Repeat nothing but the line containing "- Accident Rate" and the lines that follow it, up to and including the last line of the data below.

-------------------------

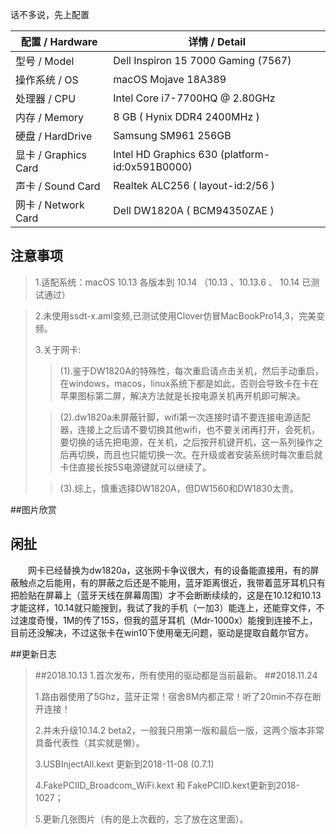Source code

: 话不多说，先上配置

| 配置 / Hardware | 详情 / Detail|
| ------ | ------ | 
| 型号 / Model | Dell Inspiron 15 7000 Gaming (7567) |
| 操作系统 / OS | macOS Mojave 18A389 |
| 处理器 / CPU | Intel Core i7-7700HQ @ 2.80GHz |
| 内存 / Memory|  8 GB ( Hynix DDR4 2400MHz )|
| 硬盘 / HardDrive| Samsung SM961 256GB|
| 显卡 / Graphics Card| Intel HD Graphics 630 (platform-id:0x591B0000) |
| 声卡 / Sound Card | Realtek ALC256 ( layout-id:2/56 )|
| 网卡 / Network Card | Dell DW1820A ( BCM94350ZAE ) |

## 注意事项
>1.适配系统：macOS 10.13 各版本到 10.14 （10.13 、10.13.6 、 10.14 已测试通过）

>2.未使用ssdt-x.aml变频,已测试使用Clover仿冒MacBookPro14,3，完美变频。  
>
> 3.关于网卡:
>>(1).鉴于DW1820A的特殊性，每次重启请点击关机，然后手动重启，在windows，macos，linux系统下都是如此，否则会导致卡在卡在苹果图标第二屏，解决方法就是长按电源关机再开机即可解决。
>
>>(2).dw1820a未屏蔽针脚，wifi第一次连接时请不要连接电源适配器，连接上之后请不要切换其他wifi，也不要关闭再打开，会死机，要切换的话先把电源，在关机，之后按开机键开机，这一系列操作之后再切换，而且也只能切换一次。在升级或者安装系统时每次重启就卡住直接长按5S电源键就可以继续了。
>
>>(3).综上，慎重选择DW1820A，但DW1560和DW1830太贵。

##图片欣赏











## 闲扯



&emsp;&emsp;网卡已经替换为dw1820a，这张网卡争议很大，有的设备能直接用，有的屏蔽触点之后能用，有的屏蔽之后还是不能用，蓝牙距离很近，我带着蓝牙耳机只有把脸贴在屏幕上（蓝牙天线在屏幕周围）才不会断断续续的，这是在10.12和10.13才能这样，10.14就只能搜到，我试了我的手机（一加3）能连上，还能穿文件，不过速度奇慢，1M的传了15S，但我的蓝牙耳机（Mdr-1000x）能搜到连接不上，目前还没解决，不过这张卡在win10下使用毫无问题，驱动是提取自戴尔官方。


##更新日志

> ##2018.10.13
> 1.首次发布，所有使用的驱动都是当前最新。
> ##2018.11.24
> 
> 1.路由器使用了5Ghz，蓝牙正常！宿舍8M内都正常！听了20min不存在断开连接！
> 
> 2.并未升级10.14.2 beta2，一般我只用第一版和最后一版，这两个版本非常具备代表性（其实就是懒）。
> 
> 3.USBInjectAll.kext 更新到2018-11-08 (0.7.1)
> 
> 4.FakePCIID_Broadcom_WiFi.kext 和 FakePCIID.kext更新到2018-1027；
> 
> 5.更新几张图片（有的是上次截的，忘了放在这里面）。
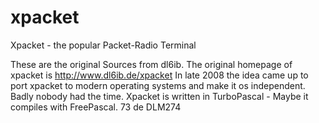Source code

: # xpacket
Xpacket - the popular Packet-Radio Terminal

These are the original Sources from dl6ib. The original homepage of xpacket is http://www.dl6ib.de/xpacket In late 2008 the idea came up to port xpacket to modern operating systems and make it os independent. Badly nobody had the time. Xpacket is written in TurboPascal - Maybe it compiles with FreePascal. 73 de DLM274
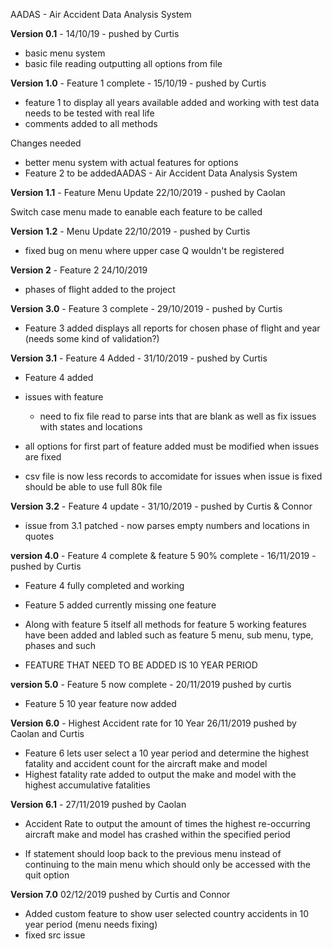AADAS - Air Accident Data Analysis System 

**Version 0.1** - 14/10/19 - pushed by Curtis 
- basic menu system 
- basic file reading outputting all options from file 

**Version 1.0** - Feature 1 complete - 15/10/19 - pushed by Curtis 

- feature 1 to display all years available added and working with test data needs to be tested with real life
- comments added to all methods 

Changes needed
- better menu system with actual features for options
- Feature 2 to be addedAADAS - Air Accident Data Analysis System 


**Version 1.1** - Feature Menu Update 22/10/2019 - pushed by Caolan

 Switch case menu made to eanable each feature to be called

**Version 1.2** - Menu Update 22/10/2019 - pushed by Curtis

- fixed bug on menu where upper case Q wouldn't be registered


**Version 2** - Feature 2 24/10/2019	

- phases of flight added to the project

**Version 3.0** - Feature 3 complete - 29/10/2019 - pushed by Curtis

- Feature 3 added displays all reports for chosen phase of flight and year 
  (needs some kind of validation?)

**Version 3.1** - Feature 4 Added - 31/10/2019 - pushed by Curtis

- Feature 4 added 

- issues with feature 
  - need to fix file read to parse ints that are blank as well as fix issues with states and locations
  
- all options for first part of feature added must be modified when issues are fixed
- csv file is now less records to accomidate for issues when issue is fixed should be able to use full 80k file

**Version 3.2** - Feature 4 update - 31/10/2019 - pushed by Curtis & Connor

- issue from 3.1 patched - now parses empty numbers and locations in quotes 

**version 4.0** - Feature 4 complete & feature 5 90% complete - 16/11/2019 - pushed by Curtis

- Feature 4 fully completed and working 

- Feature 5 added currently missing one feature 

- Along with feature 5 itself all methods for feature 5 working features have been added and labled such as feature 5 menu, sub menu, type, phases and such 

- FEATURE THAT NEED TO BE ADDED IS 10 YEAR PERIOD 

**version 5.0** - Feature 5 now complete - 20/11/2019 pushed by curtis

- Feature 5 10 year feature now added 

**Version 6.0** - Highest Accident rate for 10 Year 26/11/2019 pushed by Caolan and Curtis

- Feature 6 lets user select a 10 year period and determine the highest fatality and accident count for the aircraft make and model
- Highest fatality rate added to output the make and model with the highest accumulative fatalities

**Version 6.1** - 27/11/2019 pushed by Caolan 

- Accident Rate to output the amount of times the highest re-occurring aircraft make and model has crashed within the specified period

- If statement should loop back to the previous menu instead of continuing to the main menu which should only be accessed with the quit option

**Version 7.0**  02/12/2019 pushed by Curtis and Connor

 - Added custom feature to show user selected country accidents in 10 year period (menu needs fixing)
 - fixed src issue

-------------------------

Response to this exercise:
- Accident Rate to output the amount of times the highest re-occurring aircraft make and model has crashed within the specified period

- If statement should loop back to the previous menu instead of continuing to the main menu which should only be accessed with the quit option

**Version 7.0**  02/12/2019 pushed by Curtis and Connor

 - Added custom feature to show user selected country accidents in 10 year period (menu needs fixing)
 - fixed src issue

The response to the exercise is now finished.